How to increase community involvement
Extracted from 'Councillors involvement in communities' workshop by Essence Consulting.
'There isn't a single service or development in Britain which hasn't been improved by actively involving local people'. [Rt Hon Hazel Blears MP, Secretary of State for Communities and Local Government]
'Community Empowerment' is about people and government, working together to make life better. It involves more people being able to influence decisions about their communities and more people taking responsibility for tackling local problems, rather than expecting others to. To achieve this lofty ambition, it is important to review and develop engagement processes to ensure that they are effective and enable an organisation to gain feedback from the whole community (including communities of place, interest and origin).
Setting the scope
Defining the scope of a participatory activity clarifies what the boundaries are. You should consider how much can really change as a result of the exercise. This will help you to decide whether participation is the right thing to do and what level of participation is appropriate. You should only go ahead with your participation project if:
it is clear how it can make a difference;
there a demand or interest from potential participants to get involved; and
there are sufficient resources to make the process work properly.
Purpose
Agreeing a clear purpose is the most important stage of any engagement process and no process should proceed without it. A bad purpose is poorly defined and open to many different interpretations.
A good purpose:
has clear outcomes and outputs;
does not need to be limited or prescriptive; and
must be easy to understand and an accurate reflection of what is going to happen.

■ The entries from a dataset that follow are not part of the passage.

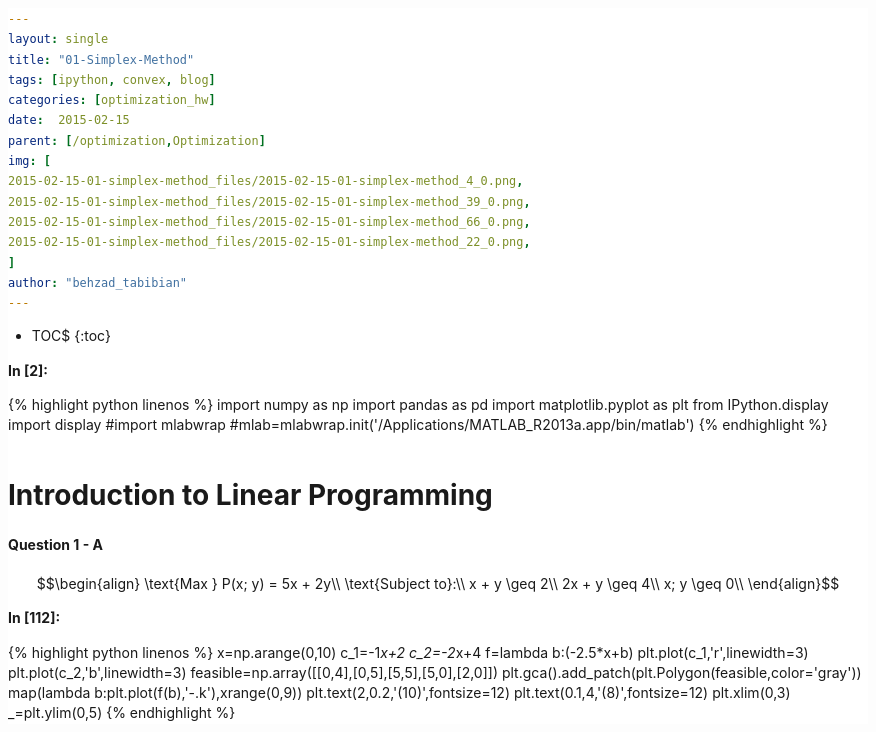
 ```yaml
---
layout: single
title: "01-Simplex-Method"
tags: [ipython, convex, blog]
categories: [optimization_hw]
date:  2015-02-15
parent: [/optimization,Optimization]
img: [
2015-02-15-01-simplex-method_files/2015-02-15-01-simplex-method_4_0.png,
2015-02-15-01-simplex-method_files/2015-02-15-01-simplex-method_39_0.png,
2015-02-15-01-simplex-method_files/2015-02-15-01-simplex-method_66_0.png,
2015-02-15-01-simplex-method_files/2015-02-15-01-simplex-method_22_0.png,
]
author: "behzad_tabibian"
---
```


* TOC$
 {:toc}

**In [2]:**

{% highlight python linenos  %}
import numpy as np
import pandas as pd
import matplotlib.pyplot as plt
from IPython.display import display
#import mlabwrap
#mlab=mlabwrap.init('/Applications/MATLAB_R2013a.app/bin/matlab')
{% endhighlight %}

# Introduction to Linear Programming

#### Question 1 - A

$$\begin{align}
\text{Max } P(x; y) = 5x + 2y\\
\text{Subject to}:\\
x + y \geq 2\\
2x + y \geq 4\\
x; y \geq 0\\
\end{align}$$

**In [112]:**

{% highlight python linenos  %}
x=np.arange(0,10)
c_1=-1*x+2
c_2=-2*x+4
f=lambda b:(-2.5*x+b)
plt.plot(c_1,'r',linewidth=3)
plt.plot(c_2,'b',linewidth=3)
feasible=np.array([[0,4],[0,5],[5,5],[5,0],[2,0]])
plt.gca().add_patch(plt.Polygon(feasible,color='gray'))
map(lambda b:plt.plot(f(b),'-.k'),xrange(0,9))
plt.text(2,0.2,'(10)',fontsize=12)
plt.text(0.1,4,'(8)',fontsize=12)
plt.xlim(0,3)
_=plt.ylim(0,5)
{% endhighlight %}
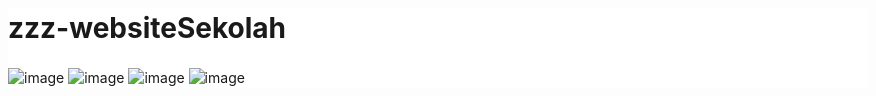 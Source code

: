 # zzz-websiteSekolah

<img width="960" alt="image" src="https://user-images.githubusercontent.com/78794419/202617038-5a968e17-ff40-4126-a3a9-87b8fd447679.png">

<img width="960" alt="image" src="https://user-images.githubusercontent.com/78794419/202616832-2b4bdd0c-a2b8-4d8d-9db1-7d01aaea96a8.png">

<img width="960" alt="image" src="https://user-images.githubusercontent.com/78794419/202616930-af455589-51ca-48b9-afc4-a9545bfb1499.png">

<img width="960" alt="image" src="https://user-images.githubusercontent.com/78794419/202616877-99e33ba4-630b-4016-be16-1643b722a765.png">
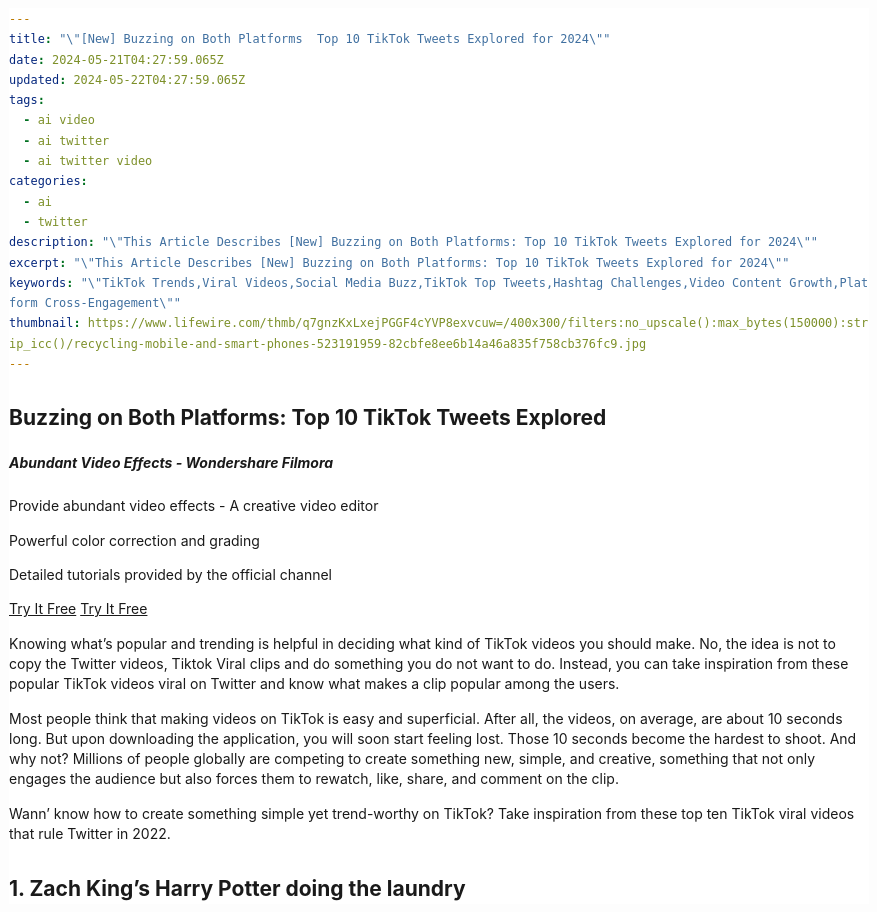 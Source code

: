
 ```yaml
---
title: "\"[New] Buzzing on Both Platforms  Top 10 TikTok Tweets Explored for 2024\""
date: 2024-05-21T04:27:59.065Z
updated: 2024-05-22T04:27:59.065Z
tags:
  - ai video
  - ai twitter
  - ai twitter video
categories:
  - ai
  - twitter
description: "\"This Article Describes [New] Buzzing on Both Platforms: Top 10 TikTok Tweets Explored for 2024\""
excerpt: "\"This Article Describes [New] Buzzing on Both Platforms: Top 10 TikTok Tweets Explored for 2024\""
keywords: "\"TikTok Trends,Viral Videos,Social Media Buzz,TikTok Top Tweets,Hashtag Challenges,Video Content Growth,Platform Cross-Engagement\""
thumbnail: https://www.lifewire.com/thmb/q7gnzKxLxejPGGF4cYVP8exvcuw=/400x300/filters:no_upscale():max_bytes(150000):strip_icc()/recycling-mobile-and-smart-phones-523191959-82cbfe8ee6b14a46a835f758cb376fc9.jpg
---
```


## Buzzing on Both Platforms: Top 10 TikTok Tweets Explored

##### Abundant Video Effects - Wondershare Filmora

Provide abundant video effects - A creative video editor

Powerful color correction and grading

Detailed tutorials provided by the official channel

[Try It Free](https://tools.techidaily.com/wondershare/filmora/download/) [Try It Free](https://tools.techidaily.com/wondershare/filmora/download/)

Knowing what’s popular and trending is helpful in deciding what kind of TikTok videos you should make. No, the idea is not to copy the Twitter videos, Tiktok Viral clips and do something you do not want to do. Instead, you can take inspiration from these popular TikTok videos viral on Twitter and know what makes a clip popular among the users.

Most people think that making videos on TikTok is easy and superficial. After all, the videos, on average, are about 10 seconds long. But upon downloading the application, you will soon start feeling lost. Those 10 seconds become the hardest to shoot. And why not? Millions of people globally are competing to create something new, simple, and creative, something that not only engages the audience but also forces them to rewatch, like, share, and comment on the clip.

Wann’ know how to create something simple yet trend-worthy on TikTok? Take inspiration from these top ten TikTok viral videos that rule Twitter in 2022.

## 1\. Zach King’s Harry Potter doing the laundry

It is important that that all key players are aware of and supportive of the purpose of a process. The agreed purpose provides a reference point throughout the process and also gives participants the opportunity to make an informed choice about getting involved.
Participants
Success depends upon being clear about who the participants are and what role they are playing. Participants themselves need to know what role they are expected to play within any given participatory process. In general terms, there are two ways of thinking about selecting participants:
Open-anyone that wants to should be able to participate.
Selective-the numbers or types of participants who may be chosen as part of the process.
There are three main selection approaches:
Representative: cross-section of the target audience.
Instrumental: those with appropriate power, knowledge.
Required: those required by any guiding regulation, funding regime and so on.
Context
Take into consideration the local context as you must be as clear as to whether this creates any obstacles or opportunities. Understanding the wider context is important to ensure that the participation process:
is responsive to participant needs;
builds on previous experience and learns lessons from the past;
does not duplicate other activities; and
progresses quickly and is relevant.
The factors that are likely to affect the success of any participatory process include the decision-making environment; history & patterns of involvement and characteristics and capabilities of participants. It is often worth spending time developing a shared understanding of the context as part of the participatory process.
Follow-up
Too often not enough time is spent on follow up activities. Evaluation and review of practice is very important and planning an evaluation in advance ensures that you learn as you go along as much is possible. This enables those involved to judge whether or not the process has been successful. However, an evaluation only works if it includes the perspectives of all those involved in the process. The views of the participants can be the most useful, but also the hardest to get if not gathered at the time.